As Nigeria marks 65 years of independence, stakeholders in the power sector have voiced concerns over ongoing financial challenges affecting the country’s electricity value chain, urging the government to intervene.
In an interview in Lagos on Tuesday, they highlighted liquidity constraints as the main barrier to delivering stable and reliable power to millions of Nigerians, according Supreme News.
The Group Managing Director of Sahara Power Group, Dr. Kola Adesina, described the sector as being in a state of chronic financial insolvency.
He stated that power generation companies and gas suppliers are collectively owed more than N4 trillion.
“Only about 35 per cent of monthly invoices are paid, leaving stranded capacity and stifling both maintenance and fuel supply,” he lamented.
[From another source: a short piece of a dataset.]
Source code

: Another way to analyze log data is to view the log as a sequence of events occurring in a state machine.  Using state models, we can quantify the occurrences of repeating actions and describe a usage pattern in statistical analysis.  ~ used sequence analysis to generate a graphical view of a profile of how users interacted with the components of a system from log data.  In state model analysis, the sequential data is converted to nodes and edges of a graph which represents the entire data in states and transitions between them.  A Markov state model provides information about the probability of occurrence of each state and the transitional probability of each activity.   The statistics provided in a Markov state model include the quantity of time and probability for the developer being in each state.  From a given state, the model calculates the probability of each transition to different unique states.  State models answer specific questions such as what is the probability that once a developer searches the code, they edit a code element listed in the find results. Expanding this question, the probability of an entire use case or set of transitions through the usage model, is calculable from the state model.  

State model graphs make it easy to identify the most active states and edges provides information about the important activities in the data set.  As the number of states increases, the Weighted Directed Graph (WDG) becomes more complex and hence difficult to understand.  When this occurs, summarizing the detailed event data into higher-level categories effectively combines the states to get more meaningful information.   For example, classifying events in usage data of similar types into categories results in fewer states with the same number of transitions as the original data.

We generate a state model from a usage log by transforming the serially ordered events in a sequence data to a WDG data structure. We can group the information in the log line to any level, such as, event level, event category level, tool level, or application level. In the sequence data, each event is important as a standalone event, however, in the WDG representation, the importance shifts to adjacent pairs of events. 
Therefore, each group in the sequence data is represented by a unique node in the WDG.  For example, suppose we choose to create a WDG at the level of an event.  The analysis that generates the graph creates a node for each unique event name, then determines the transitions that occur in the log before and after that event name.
Adesina also pointed to non-cost-reflective tariffs as a key structural weakness in the sector.
He explained that although the April 2024 Band A tariff hike—from N66 to N225/kWh—helped narrow the cost-recovery gap for high-end users, it sparked political backlash and created regulatory uncertainty.
“Partial rollbacks have only deepened policy instability.
“Meanwhile, transmission constraints and grid instability remain persistent problems.
“Despite installed generation capacity, Nigeria’s wheeling capacity lags far behind, resulting in frequent system collapses.
“Aging infrastructure, limited SCADA coverage, and vandalism further compound the crisis,” he said.
Adesina warned of misalignments in the gas-to-power chain, highlighting irregular payments, pipeline bottlenecks, and foreign exchange risks that constrain gas supply to thermal power plants.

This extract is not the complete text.